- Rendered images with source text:
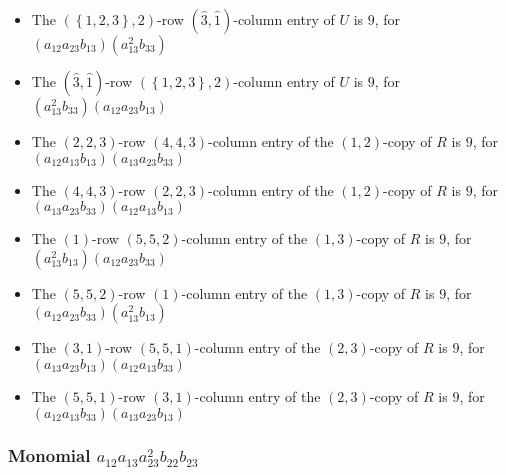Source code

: \documentclass{article}
\begin{document}
\begin{itemize}
\item The $ \left(\left\{1, 2, 3\right\}, 2\right) $-row $ (\hat{3}, \hat{1}) $-column entry of $U$ is $ 9 $, for $( a_{12} a_{23} b_{13} )( a_{13}^{2} b_{33} )$ 
\item The $(\hat{3}, \hat{1})$-row $ \left(\left\{1, 2, 3\right\}, 2\right) $-column entry of $U$ is $ 9 $, for $( a_{13}^{2} b_{33} )( a_{12} a_{23} b_{13} )$ 
\item The $(2, 2, 3)$-row $(4, 4, 3)$-column entry of the $ \left(1, 2\right) $-copy of $R$ is $ 9 $, for $( a_{12} a_{13} b_{13} )( a_{13} a_{23} b_{33} )$ 
\item The $(4, 4, 3)$-row $(2, 2, 3)$-column entry of the $ \left(1, 2\right) $-copy of $R$ is $ 9 $, for $( a_{13} a_{23} b_{33} )( a_{12} a_{13} b_{13} )$ 
\item The $(1)$-row $(5, 5, 2)$-column entry of the $ \left(1, 3\right) $-copy of $R$ is $ 9 $, for $( a_{13}^{2} b_{13} )( a_{12} a_{23} b_{33} )$ 
\item The $(5, 5, 2)$-row $(1)$-column entry of the $ \left(1, 3\right) $-copy of $R$ is $ 9 $, for $( a_{12} a_{23} b_{33} )( a_{13}^{2} b_{13} )$ 
\item The $(3, 1)$-row $(5, 5, 1)$-column entry of the $ \left(2, 3\right) $-copy of $R$ is $ 9 $, for $( a_{13} a_{23} b_{13} )( a_{12} a_{13} b_{33} )$ 
\item The $(5, 5, 1)$-row $(3, 1)$-column entry of the $ \left(2, 3\right) $-copy of $R$ is $ 9 $, for $( a_{12} a_{13} b_{33} )( a_{13} a_{23} b_{13} )$ 
\end{itemize}
\subsubsection{Monomial $ a_{12} a_{13} a_{23}^{2} b_{22} b_{23} $}
\end{document}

- Exercise: In the data above, please extract the lines from the first one through the line with "2\right) $-row $", exactly, and keep pictures out.

- Reply:
Source code

: \documentclass{article}
\begin{document}
\begin{itemize}
\item The $ \left(\left\{1, 2, 3\right\}, 2\right) $-row $ (\hat{3}, \hat{1}) $-column entry of $U$ is $ 9 $, for $( a_{12} a_{23} b_{13} )( a_{13}^{2} b_{33} )$ 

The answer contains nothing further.